If we are agreed that the current system is a mess, it needs to be sorted out. The question that we are debating is, in essence, how evidence should be put before juries so that they can judge it in reaching their verdict. Three main issues came up during the debate. The first was whether we should have an inclusionary or an exclusionary approach. The second, which was touched on by the amendment of my hon. Friend Mr. Kidney, was whether leave should be applied for. The third was to which categories of bad character evidence should the safeguards in clause 85(3) apply.

I shall try to address each of those issues in turn, but to illustrate the argument I shall refer briefly to two real cases. In Committee I cited the example of a High Court judge who was dealing with a horrific murder case involving a woman who was stabbed 81 times. The defendant in that case had previous convictions for using a knife and for beating people. Reflecting on the experience of presiding over that case, the judge wrote:

"It's a classic case of where you might argue that previous convictions should be admitted to the jury. The more I sit as a judge, I think that we trust juries with so many important decisions, why not a defendant's background? It's something I've changed my mind about since I was Counsel."

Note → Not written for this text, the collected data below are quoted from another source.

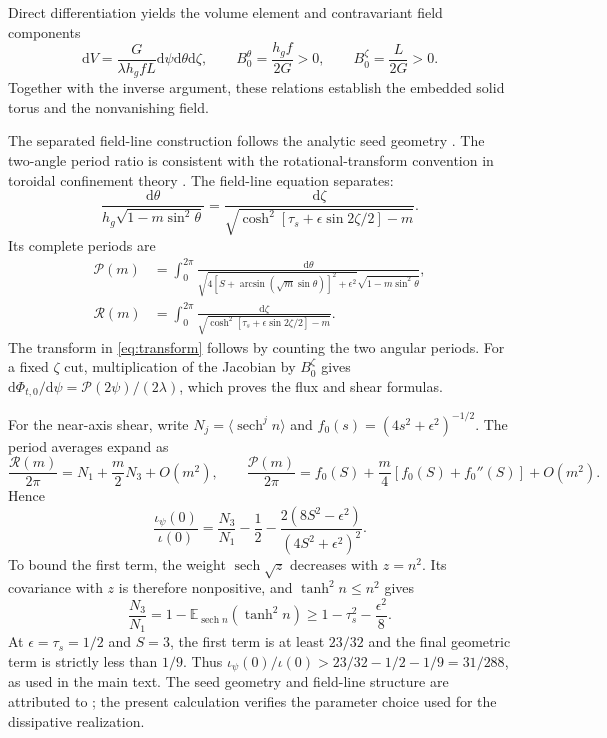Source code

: \documentclass[11pt,a4paper]{article}
\theoremstyle{remark}\newtheorem{remark}{Remark}
\numberwithin{equation}{section}
\newcommand{\dd}{\mathrm{d}}
\newcommand{\sech}{\operatorname{sech}}
\begin{document}
Direct differentiation yields the volume element and contravariant field components
\begin{equation}
\dd V=\frac{G}{\lambda h_gfL}\dd\psi\dd\theta\dd\zeta,
\qquad B_0^\theta=\frac{h_gf}{2G}>0,
\qquad B_0^\zeta=\frac{L}{2G}>0.
\label{eq:jacobian}
\end{equation}
Together with the inverse argument, these relations establish the embedded solid torus and the nonvanishing field.

The separated field-line construction follows the analytic seed geometry \citep{Landreman,Issan}. The two-angle period ratio is consistent with the rotational-transform convention in toroidal confinement theory \citep{Kruskal1958,Helander2014}. The field-line equation separates:
\begin{equation}
\frac{\dd\theta}{h_g\sqrt{1-m\sin^2\theta}}
=\frac{\dd\zeta}{\sqrt{\cosh^2[\tau_s+\epsilon\sin2\zeta/2]-m}}.
\label{eq:fieldlineseparation}
\end{equation}
Its complete periods are
\begin{equation}
\begin{aligned}
\mathcal P(m)&=\int_0^{2\pi}
\frac{\dd\theta}
{\sqrt{4[S+\arcsin(\sqrt m\sin\theta)]^2+\epsilon^2}
\sqrt{1-m\sin^2\theta}},\\
\mathcal R(m)&=\int_0^{2\pi}
\frac{\dd\zeta}{\sqrt{\cosh^2[\tau_s+\epsilon\sin2\zeta/2]-m}}.
\end{aligned}
\label{eq:periods}
\end{equation}
The transform in \eqref{eq:transform} follows by counting the two angular periods. For a fixed $\zeta$ cut, multiplication of the Jacobian by $B_0^\zeta$ gives $\dd\Phi_{t,0}/\dd\psi=\mathcal P(2\psi)/(2\lambda)$, which proves the flux and shear formulas.

For the near-axis shear, write $N_j=\langle\sech^j n\rangle$ and $f_0(s)=(4s^2+\epsilon^2)^{-1/2}$. The period averages expand as
\[
\frac{\mathcal R(m)}{2\pi}=N_1+\frac m2N_3+O(m^2),\qquad
\frac{\mathcal P(m)}{2\pi}=f_0(S)+\frac m4[f_0(S)+f_0''(S)]+O(m^2).
\]
Hence
\begin{equation}
\frac{\iota_\psi(0)}{\iota(0)}
=\frac{N_3}{N_1}-\frac12-
\frac{2(8S^2-\epsilon^2)}{(4S^2+\epsilon^2)^2}.
\label{eq:axialshear}
\end{equation}
To bound the first term, the weight $\sech\sqrt z$ decreases with $z=n^2$. Its covariance with $z$ is therefore nonpositive, and $\tanh^2n\le n^2$ gives
\[
\frac{N_3}{N_1}=1-\mathbb E_{\sech n}(\tanh^2n)
\ge1-\tau_s^2-\frac{\epsilon^2}{8}.
\]
At $\epsilon=\tau_s=1/2$ and $S=3$, the first term is at least $23/32$ and the final geometric term is strictly less than $1/9$. Thus $\iota_\psi(0)/\iota(0)>23/32-1/2-1/9=31/288$, as used in the main text. The seed geometry and field-line structure are attributed to \citet{Landreman,Issan}; the present calculation verifies the parameter choice used for the dissipative realization.
\end{document}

I would say to Mr. Llwyd that the point about that judge's experience is that, in that case, that evidence was not included.

The second case was mentioned by one of my hon. Friends. Last month there were reports of a case concerning the alleged rape of a woman by a doctor. In the trial the complainant had not been allowed to give the proper circumstances of her story because that would have involved revealing to the court the doctor's convictions for sexual assault in respect of nine other patients. To add insult to injury, the complainant was cross-examined about a child whom she had adopted 36 years previously, the taking of a valium tablet, and an alleged sterilisation operation. In the light of her treatment, she said afterwards:

"I feel the law's got to be changed because had I been able to tell the whole truth I feel sure the jury would have seen a totally different picture. Something is wrong with the way the system is working. Having first-hand knowledge of the system I now understand why."